(Beginning of Data for processing)

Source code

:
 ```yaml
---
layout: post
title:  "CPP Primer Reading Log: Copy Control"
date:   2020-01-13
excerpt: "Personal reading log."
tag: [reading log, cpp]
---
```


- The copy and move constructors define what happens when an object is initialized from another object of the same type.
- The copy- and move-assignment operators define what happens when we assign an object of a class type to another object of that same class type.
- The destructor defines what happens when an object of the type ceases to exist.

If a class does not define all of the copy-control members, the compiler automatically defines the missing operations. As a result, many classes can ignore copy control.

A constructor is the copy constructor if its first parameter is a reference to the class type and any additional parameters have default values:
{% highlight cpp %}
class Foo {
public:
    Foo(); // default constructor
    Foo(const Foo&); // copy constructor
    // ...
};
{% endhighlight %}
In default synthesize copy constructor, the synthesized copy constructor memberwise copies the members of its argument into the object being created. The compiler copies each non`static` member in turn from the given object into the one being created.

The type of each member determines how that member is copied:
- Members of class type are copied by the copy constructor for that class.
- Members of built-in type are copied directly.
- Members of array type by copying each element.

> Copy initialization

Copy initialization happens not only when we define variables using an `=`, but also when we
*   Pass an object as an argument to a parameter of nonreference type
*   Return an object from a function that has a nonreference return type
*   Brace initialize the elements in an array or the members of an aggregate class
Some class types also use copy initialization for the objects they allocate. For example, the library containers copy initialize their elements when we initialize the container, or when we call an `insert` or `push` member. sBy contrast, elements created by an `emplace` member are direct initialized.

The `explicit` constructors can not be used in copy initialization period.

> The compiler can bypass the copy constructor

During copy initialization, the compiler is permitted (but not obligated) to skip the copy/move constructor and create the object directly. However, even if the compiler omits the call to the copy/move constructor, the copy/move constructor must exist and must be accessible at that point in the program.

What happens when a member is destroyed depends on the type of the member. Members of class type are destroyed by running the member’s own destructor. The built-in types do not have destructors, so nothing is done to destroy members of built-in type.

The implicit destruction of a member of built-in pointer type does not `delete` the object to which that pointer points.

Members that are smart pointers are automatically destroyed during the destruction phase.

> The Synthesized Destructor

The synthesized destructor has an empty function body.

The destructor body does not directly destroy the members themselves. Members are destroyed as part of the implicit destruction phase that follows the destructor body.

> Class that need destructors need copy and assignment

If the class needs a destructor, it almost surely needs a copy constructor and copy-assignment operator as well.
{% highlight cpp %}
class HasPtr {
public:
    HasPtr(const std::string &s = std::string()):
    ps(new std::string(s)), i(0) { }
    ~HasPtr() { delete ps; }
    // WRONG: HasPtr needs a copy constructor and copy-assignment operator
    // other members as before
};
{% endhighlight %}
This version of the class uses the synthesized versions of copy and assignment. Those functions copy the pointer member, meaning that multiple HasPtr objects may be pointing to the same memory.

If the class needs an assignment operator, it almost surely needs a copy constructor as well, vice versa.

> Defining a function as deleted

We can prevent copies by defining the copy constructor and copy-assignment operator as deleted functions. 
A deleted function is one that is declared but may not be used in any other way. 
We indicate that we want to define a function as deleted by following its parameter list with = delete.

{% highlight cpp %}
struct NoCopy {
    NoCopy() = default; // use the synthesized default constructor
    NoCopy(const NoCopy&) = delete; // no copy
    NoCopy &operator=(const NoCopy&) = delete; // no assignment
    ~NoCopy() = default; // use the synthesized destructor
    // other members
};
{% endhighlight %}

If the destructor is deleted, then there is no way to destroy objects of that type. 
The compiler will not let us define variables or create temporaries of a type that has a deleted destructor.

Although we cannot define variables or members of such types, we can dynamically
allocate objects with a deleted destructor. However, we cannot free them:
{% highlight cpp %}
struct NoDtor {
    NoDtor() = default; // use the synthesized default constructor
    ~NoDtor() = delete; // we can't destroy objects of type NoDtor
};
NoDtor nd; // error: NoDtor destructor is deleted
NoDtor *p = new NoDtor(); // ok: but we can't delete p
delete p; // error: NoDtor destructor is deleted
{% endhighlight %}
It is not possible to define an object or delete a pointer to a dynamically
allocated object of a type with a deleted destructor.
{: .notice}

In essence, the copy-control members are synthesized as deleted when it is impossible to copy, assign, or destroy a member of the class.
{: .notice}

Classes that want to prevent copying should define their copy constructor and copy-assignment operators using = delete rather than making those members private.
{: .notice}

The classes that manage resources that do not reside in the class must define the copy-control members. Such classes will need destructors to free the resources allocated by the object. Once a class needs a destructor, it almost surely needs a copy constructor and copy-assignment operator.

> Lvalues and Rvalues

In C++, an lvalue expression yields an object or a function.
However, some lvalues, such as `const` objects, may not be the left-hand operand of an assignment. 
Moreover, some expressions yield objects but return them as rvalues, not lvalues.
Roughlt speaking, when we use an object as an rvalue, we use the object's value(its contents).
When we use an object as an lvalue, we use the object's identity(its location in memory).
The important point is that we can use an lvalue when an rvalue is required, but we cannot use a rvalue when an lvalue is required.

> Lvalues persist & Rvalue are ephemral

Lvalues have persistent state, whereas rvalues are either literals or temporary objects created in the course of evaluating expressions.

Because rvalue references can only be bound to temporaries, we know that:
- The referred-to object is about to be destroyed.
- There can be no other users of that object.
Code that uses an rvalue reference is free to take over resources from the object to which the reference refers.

(End of Data for processing)
(Beginning of Data for processing)

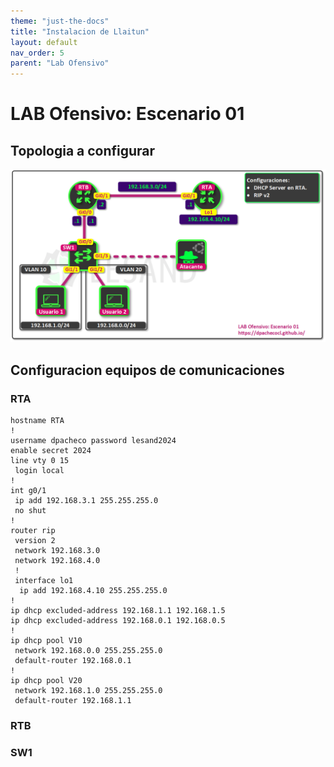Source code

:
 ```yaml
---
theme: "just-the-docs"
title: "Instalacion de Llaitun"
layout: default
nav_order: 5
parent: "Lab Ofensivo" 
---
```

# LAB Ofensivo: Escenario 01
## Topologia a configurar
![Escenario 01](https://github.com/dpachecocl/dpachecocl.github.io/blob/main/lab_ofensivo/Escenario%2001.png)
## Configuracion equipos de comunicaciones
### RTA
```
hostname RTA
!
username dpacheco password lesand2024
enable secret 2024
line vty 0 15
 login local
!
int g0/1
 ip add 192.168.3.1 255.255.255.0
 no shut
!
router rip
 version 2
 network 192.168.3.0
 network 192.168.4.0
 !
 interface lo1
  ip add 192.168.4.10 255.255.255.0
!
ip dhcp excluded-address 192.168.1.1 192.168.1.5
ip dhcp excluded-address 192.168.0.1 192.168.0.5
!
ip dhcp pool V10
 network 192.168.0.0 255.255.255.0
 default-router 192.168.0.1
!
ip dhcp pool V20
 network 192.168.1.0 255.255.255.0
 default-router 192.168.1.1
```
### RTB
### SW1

(End of Data for processing)

* **Activity**: From the data above, copy every line where "types" appears.

* **Exercise solution**:
Some class types also use copy initialization for the objects they allocate. For example, the library containers copy initialize their elements when we initialize the container, or when we call an `insert` or `push` member. sBy contrast, elements created by an `emplace` member are direct initialized.
What happens when a member is destroyed depends on the type of the member. Members of class type are destroyed by running the member’s own destructor. The built-in types do not have destructors, so nothing is done to destroy members of built-in type.
Although we cannot define variables or members of such types, we can dynamically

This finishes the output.